Nicole Riche, professeur, propos tenu en
cours d’EAO,
Université de Paris 7, 1985
Introduction
Enseigner l’histoire et la géographie n’a pas grand-chose à voir
avec l’éducation des gorilles. Former des enseignants d’histoire-géographie non
plus. La métaphore placée en exergue de ce livre vise tout au plus à ouvrir le propos
sur un sourire. Et, au-delà de ses limites, elle suggère trois idées qui ont
guidé notre réflexion. Nul ne peut apprendre à la place d’autrui, ce sont les
élèves qui doivent faire le travail. Le monde, les sociétés humaines, objets de
nos disciplines, ne peuvent se réduire à des idées simples, à des idées courtes
: comprendre le monde, c’est en appréhender la complexité. Les questions d’enseignement
traitées dans ce livre ne peuvent trouver des solutions toutes faites, mais les
pistes de réflexion et les exemples pratiques ambitionnent d’aider les
enseignants à se « débrouiller ».
Nous
ne proposons donc pas ici une méthode clé en main pour réussir l’enseignement
de l’histoire-géographie dans l’enseignement secondaire. Il ne s’agit pas non
plus d’une réflexion sur ce qu’il faudrait faire dans un système scolaire
idéal, dans des classes idéales. Il s’agit plutôt d’une proposition de pistes
de travail pour résoudre des problèmes ouverts tels qu’ils se posent lorsqu’on
enseigne nos disciplines.
Chacun des neuf chapitres qui suivent aborde un problème
professionnel que rencontrent les professeurs d’histoire-géographie dans la
préparation et la mise en œuvre de leurs cours de la 6e à la Tale. L’ensemble se situe dans le cadre des programmes français.

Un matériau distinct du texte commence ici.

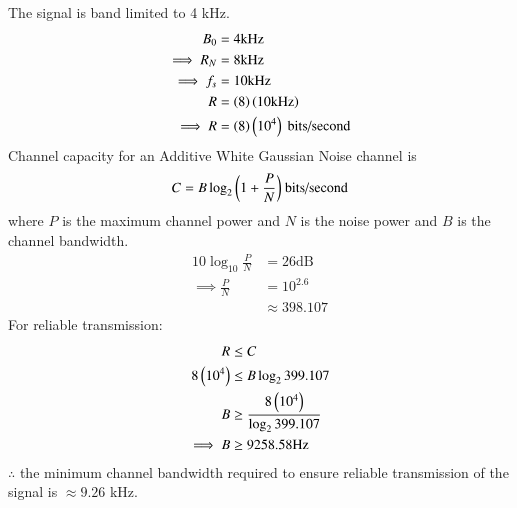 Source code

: \documentclass[journal,12pt,twocolumn]{IEEEtran}
\theoremstyle{remark}
\begin{document}
The signal is band limited to 4 kHz.
\begin{align}
B_0 &= 4\text{kHz} \\
\implies R_N &= 8\text{kHz} \\
\implies f_s &= 10\text{kHz} \\
R &= \left(8\right)\left(10\text{kHz}\right) \\
\implies R &= \left(8\right)\left(10^4\right)\text{ bits/second}
\end{align}
Channel capacity for an Additive White Gaussian Noise channel is
\begin{align}
C = B\log_2{\left(1 + \frac{P}{N}\right)}\text{ bits/second}
\end{align}
where $P$ is the maximum channel power and $N$ is the noise power and $B$ is the channel bandwidth.
\begin{align}
10\log_{10}{\frac{P}{N}} &= 26\text{dB} \\
\implies \frac{P}{N} &= 10^{2.6} \\
&\approx 398.107
\end{align}
For reliable transmission:
\begin{align}
R &\le C \\
8\left(10^4\right) &\le B\log_2{399.107} \\
B &\ge \frac{8\left(10^4\right)}{\log_2{399.107}} \\
\implies B &\ge 9258.58\text{Hz}
\end{align}
$\therefore$ the minimum channel bandwidth required to ensure reliable transmission of the signal is $\approx9.26$ kHz.
\end{document}
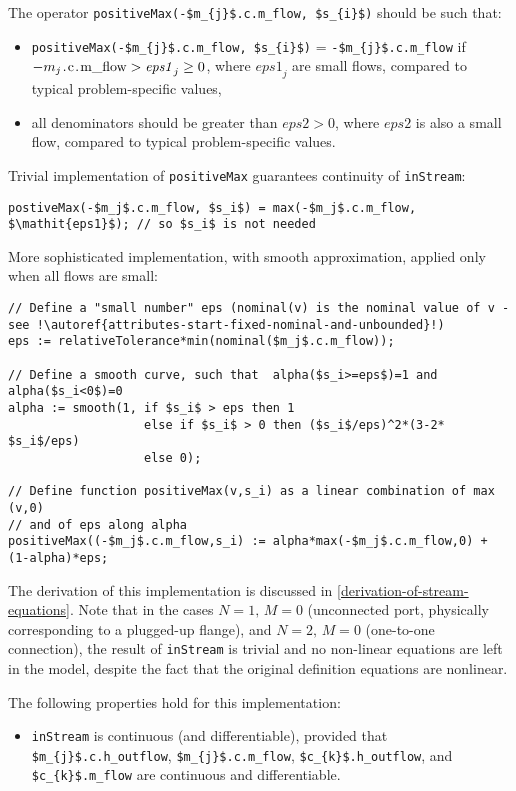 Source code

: \begin{nonnormative}
The operator
\lstinline[mathescape=true]!positiveMax(-$m_{j}$.c.m_flow, $s_{i}$)!
should be such that:
\begin{itemize}
\item
  \lstinline[mathescape=true]!positiveMax(-$m_{j}$.c.m_flow, $s_{i}$)! =
  \lstinline[mathescape=true]!-$m_{j}$.c.m_flow! if
  $-m_{j}\text{\lstinline!.c.m_flow!} > \mathit{eps1}_{j} \geq 0$,
  where $\mathit{eps1}_{j}$ are small flows, compared to typical
  problem-specific values,
\item
  all denominators should be greater than $\mathit{eps2} > 0$,
  where $\mathit{eps2}$ is also a small flow, compared to typical problem-specific
  values.
\end{itemize}

Trivial implementation of \lstinline!positiveMax! guarantees continuity of \lstinline!inStream!:
\begin{lstlisting}[language=modelica,mathescape=true]
postiveMax(-$m_j$.c.m_flow, $s_i$) = max(-$m_j$.c.m_flow, $\mathit{eps1}$); // so $s_i$ is not needed
\end{lstlisting}
More sophisticated implementation, with smooth approximation, applied only when {all} flows are small:
\begin{lstlisting}[language=modelica,escapechar=!,mathescape=true]
// Define a "small number" eps (nominal(v) is the nominal value of v - see !\autoref{attributes-start-fixed-nominal-and-unbounded}!)
eps := relativeTolerance*min(nominal($m_j$.c.m_flow));

// Define a smooth curve, such that  alpha($s_i>=eps$)=1 and alpha($s_i<0$)=0
alpha := smooth(1, if $s_i$ > eps then 1
                   else if $s_i$ > 0 then ($s_i$/eps)^2*(3-2* $s_i$/eps)
                   else 0);

// Define function positiveMax(v,s_i) as a linear combination of max (v,0)
// and of eps along alpha
positiveMax((-$m_j$.c.m_flow,s_i) := alpha*max(-$m_j$.c.m_flow,0) + (1-alpha)*eps;
\end{lstlisting}

The derivation of this implementation is discussed in
\autoref{derivation-of-stream-equations}. Note that in the cases $N = 1,\, M = 0$ (unconnected port,
physically corresponding to a plugged-up flange), and $N = 2,\,  M = 0$
(one-to-one connection), the result of \lstinline!inStream! is trivial
and no non-linear equations are left in the model, despite the fact that
the original definition equations are nonlinear.

The following properties hold for this implementation:
\begin{itemize}
\item
  \lstinline!inStream! is continuous (and differentiable),
  provided that \lstinline[mathescape=true]!$m_{j}$.c.h_outflow!,
  \lstinline[mathescape=true]!$m_{j}$.c.m_flow!, \lstinline[mathescape=true]!$c_{k}$.h_outflow!, and
  \lstinline[mathescape=true]!$c_{k}$.m_flow! are continuous and differentiable.
\end{itemize}


\end{nonnormative}
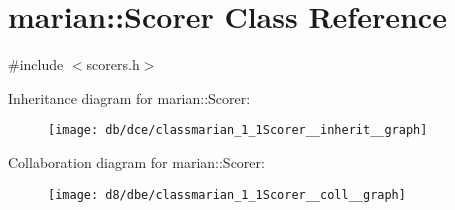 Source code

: \hypertarget{classmarian_1_1Scorer}{}\section{marian\+:\+:Scorer Class Reference}
\label{classmarian_1_1Scorer}


{\ttfamily \#include $<$scorers.\+h$>$}



Inheritance diagram for marian\+:\+:Scorer\+:
\nopagebreak
\begin{figure}[H]
\begin{center}
\leavevmode
\texttt{[image: db/dce/classmarian\_1\_1Scorer\_\_inherit\_\_graph]}
\end{center}
\end{figure}


Collaboration diagram for marian\+:\+:Scorer\+:
\nopagebreak
\begin{figure}[H]
\begin{center}
\leavevmode
\texttt{[image: d8/dbe/classmarian\_1\_1Scorer\_\_coll\_\_graph]}
\end{center}
\end{figure}
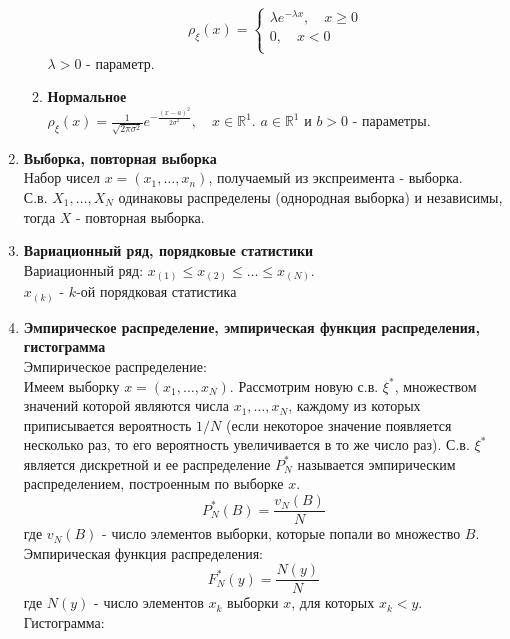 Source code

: \documentclass[A4]{article}
\begin{document}
\begin{enumerate}
\begin{enumerate}
\begin{equation}
		\rho_{\xi}(x)=\left\{\begin{array}{l}
		\lambda e^{-\lambda x},\quad x\ge 0\\
		0,\quad x<0\\
		\end{array}\right.
		\end{equation}
		$\lambda>0$ - параметр. 
		\item \textbf{Нормальное}\\
		$\rho_{\xi}(x)=\frac{1}{\sqrt{2\pi\sigma^2}}e^{-\frac{(x-a)^2}{2\sigma^2}},\quad x\in \mathbb{R}^1$. $a\in \mathbb{R}^1$ и $b>0$ - параметры.
	\end{enumerate}
	\item \textbf{Выборка, повторная выборка}\\
	Набор чисел $x=(x_1,\ldots,x_n)$, получаемый из экспреимента - выборка.\\
	С.в. $X_1,\ldots,X_N$ одинаковы распределены (однородная выборка) и независимы, тогда $X$ - повторная выборка.
	\item \textbf{Вариационный ряд, порядковые статистики}\\
	Вариационный ряд: $x_{(1)}\le x_{(2)}\le\ldots\le x_{(N)}$.\\
	$x_{(k)}$ - $k$-ой порядковая статистика
	\item \textbf{Эмпирическое распределение, эмпирическая функция распределения, гистограмма}\\
	Эмпирическое распределение:\\
	Имеем выборку $x=(x_1,\ldots,x_N)$. Рассмотрим новую с.в. $\xi^*$, множеством значений которой являются числа $x_1,\ldots,x_N$, каждому из которых приписывается вероятность $1/N$ (если некоторое значение появляется несколько раз, то его вероятность увеличивается в то же число раз). С.в. $\xi^*$ является дискретной и ее распределение $P_N^*$ называется эмпирическим распределением, построенным по выборке $x$.\\
	\begin{equation}
	P_N^*(B)=\frac{v_N(B)}{N}
	\end{equation}
	где $v_N(B)$ - число элементов выборки, которые попали во множество $B$. 
	Эмпирическая функция распределения:\\
	\begin{equation}
	F_N^*(y)=\frac{N(y)}{N}
	\end{equation}
	где $N(y)$ - число элементов $x_k$ выборки $x$, для которых $x_k<y$. \\
	Гистограмма:\\

\end{enumerate}
\end{document}
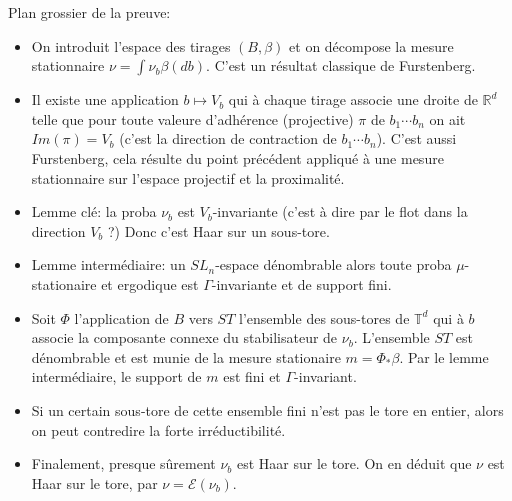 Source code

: \documentclass[12pt, a4paper,oneside]{amsart} %
\theoremstyle{definition}
\theoremstyle{remark}
\theoremstyle{remark}
\newcommand\R{\mathbb{R}}
\newcommand\T{\mathbb{T}}
\begin{document}
Plan grossier de la preuve:
\begin{itemize}
	\item On introduit l'espace des tirages $ (B,\beta) $
		et on décompose la mesure stationnaire
		$ \nu = \int \nu_{b} \beta(db) $.
		C'est un résultat classique de Furstenberg.
	\item Il existe une application $ b \mapsto V_{b} $
		qui à chaque tirage associe une droite
		de $ \R^{d} $
		telle que pour toute valeure d'adhérence (projective)
		$ \pi $ 
		de $ b_{1} \cdots b_{n} $
		on ait $ Im(\pi) = V_{b} $
		(c'est la direction de contraction de $ b_{1} \cdots b_{n} $).
		C'est aussi Furstenberg, cela résulte du point précédent
		appliqué à une mesure stationnaire sur l'espace projectif
		et la proximalité.
	\item Lemme clé: la proba $ \nu_{b} $ est $ V_{b} $-invariante
		(c'est à dire par le flot dans la direction $ V_{b} $ ?)
		Donc c'est Haar sur un sous-tore. 
	\item Lemme intermédiaire: un $ SL_{n} $-espace dénombrable
		alors toute proba $ \mu $-stationaire et ergodique
		est $ \Gamma $-invariante et de support fini.
	\item Soit $ \Phi $ l'application de $ B $
		vers $ ST $ l'ensemble des sous-tores de $ \T^{d} $
		qui à $ b $ associe
		la composante connexe du stabilisateur
		de $ \nu_{b} $.
		L'ensemble $ ST $ est dénombrable
		et est munie de la mesure stationaire
		$  m = \Phi_{*} \beta $.
		Par le lemme intermédiaire,
		le support de $ m $ est fini
		et $ \Gamma $-invariant.
	\item Si un certain sous-tore de cette ensemble
		fini n'est pas le tore en entier,
		alors on peut contredire la forte irréductibilité.
	\item Finalement, presque sûrement $ \nu_{b} $ est Haar
		sur le tore. On en déduit que $ \nu $ est Haar
		sur le tore, par $ \nu = \mathcal{E}(\nu_{b}) $.
\end{itemize}



\end{document}

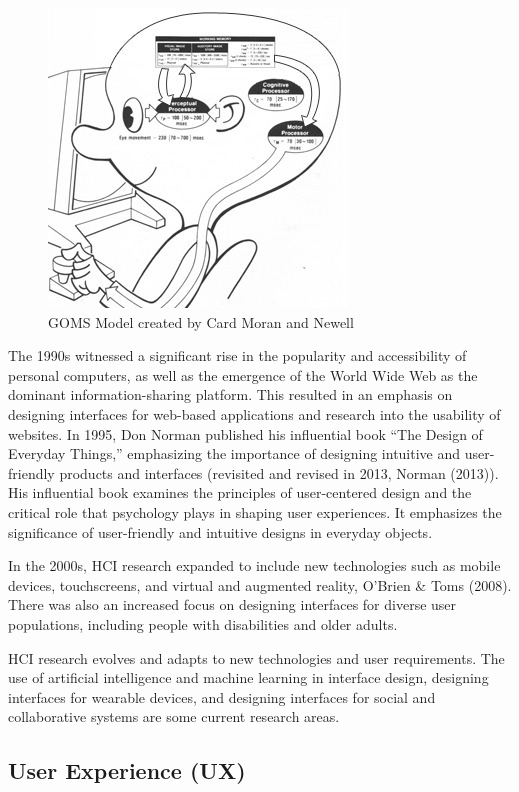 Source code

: \documentclass[print]{nuthesis}
\begin{document}
\begin{figure}

{\centering \includegraphics[width=0.45\linewidth]{figure/goms_model} 

}

\caption{GOMS Model created by Card Moran and Newell}\label{fig:gomsmodel}
\end{figure}

The 1990s witnessed a significant rise in the popularity and accessibility of personal computers, as well as the emergence of the World Wide Web as the dominant information-sharing platform.
This resulted in an emphasis on designing interfaces for web-based applications and research into the usability of websites.
In 1995, Don Norman published his influential book ``The Design of Everyday Things,'' emphasizing the importance of designing intuitive and user-friendly products and interfaces (revisited and revised in 2013, Norman (2013)).
His influential book examines the principles of user-centered design and the critical role that psychology plays in shaping user experiences.
It emphasizes the significance of user-friendly and intuitive designs in everyday objects.

In the 2000s, HCI research expanded to include new technologies such as mobile devices, touchscreens, and virtual and augmented reality, O'Brien \& Toms (2008).
There was also an increased focus on designing interfaces for diverse user populations, including people with disabilities and older adults.

HCI research evolves and adapts to new technologies and user requirements.
The use of artificial intelligence and machine learning in interface design, designing interfaces for wearable devices, and designing interfaces for social and collaborative systems are some current research areas.

\hypertarget{user-experience-ux}{%
\subsection{User Experience (UX)}\label{user-experience-ux}}
\end{document}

Mais nombre de problèmes se rencontrent ailleurs, notamment dans l’espace
francophone dès lors qu’il s’agit d’enseigner ces disciplines.
Une première série de problèmes est posée par les contenus :
dans la trame infinie des savoirs sur le monde, sur les sociétés humaines, sur
leurs espaces, sur leurs passés, lesquels doivent être acquis par les élèves ?
Comment choisir ? Comment articuler ces savoirs avec ces idées souvent fortement
présentes chez les élèves et que nous nommons « représentations sociales » ?
Que faire des objets de savoir sensibles qui font controverse dans les savoirs
savants ou experts ou plus encore dans la société ?
Une seconde série de problèmes se pose dès lors que nous
considérons que savoir de l’histoire-géographie n’est pas apprendre le monde
mais plutôt apprendre à penser le monde. Comment problématiser les savoirs ?
Comment apprendre à raisonner en histoire-géographie ? Est-ce de cela qu’il s’agit
dans la formulation des finalités, des compétences ou des capacités désormais
prescrites ?
Une troisième série de problèmes se pose dès lors que nous
considérons que de l’histoire-géographie passe par la mise au travail des
élèves. Est-ce de cela qu’il s’agit lorsqu’on parle de faire accéder les élèves
à l’autonomie ? Comment les faire écrire ? Quelles tâches, quelles consignes, quel
questionnement, quel dialogue mettre en oeuvre ?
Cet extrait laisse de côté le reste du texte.